• **EXERCISE GOAL**:
Reproduce the entries below exactly, but leave the pictures out.

____ INPUT

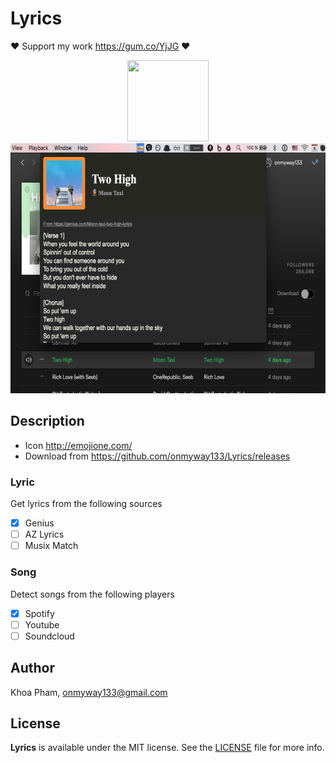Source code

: # Lyrics

❤️ Support my work https://gum.co/YjJG ❤️

<div align = "center">
<img src="Screenshots/Icon.png" width="130" height="130" />
<br />
<img src="Screenshots/Banner.png" height="400"/>
</div>

## Description

- Icon http://emojione.com/
- Download from https://github.com/onmyway133/Lyrics/releases

### Lyric

Get lyrics from the following sources

- [x] Genius
- [ ] AZ Lyrics
- [ ] Musix Match

### Song

Detect songs from the following players

- [x] Spotify
- [ ] Youtube
- [ ] Soundcloud

## Author

Khoa Pham, onmyway133@gmail.com

## License

**Lyrics** is available under the MIT license. See the [LICENSE](https://github.com/onmyway133/Lyrics/blob/master/LICENSE.md) file for more info.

________

• **COMPLETED EXERCISE**:
Source code

: # Lyrics

❤️ Support my work https://gum.co/YjJG ❤️

<div align = "center">
<img src="Screenshots/Icon.png" width="130" height="130" />
<br />
<img src="Screenshots/Banner.png" height="400"/>
</div>

## Description

- Icon http://emojione.com/
- Download from https://github.com/onmyway133/Lyrics/releases

### Lyric

Get lyrics from the following sources

- [x] Genius
- [ ] AZ Lyrics
- [ ] Musix Match

### Song

Detect songs from the following players

- [x] Spotify
- [ ] Youtube
- [ ] Soundcloud

## Author

Khoa Pham, onmyway133@gmail.com

## License

**Lyrics** is available under the MIT license. See the [LICENSE](https://github.com/onmyway133/Lyrics/blob/master/LICENSE.md) file for more info.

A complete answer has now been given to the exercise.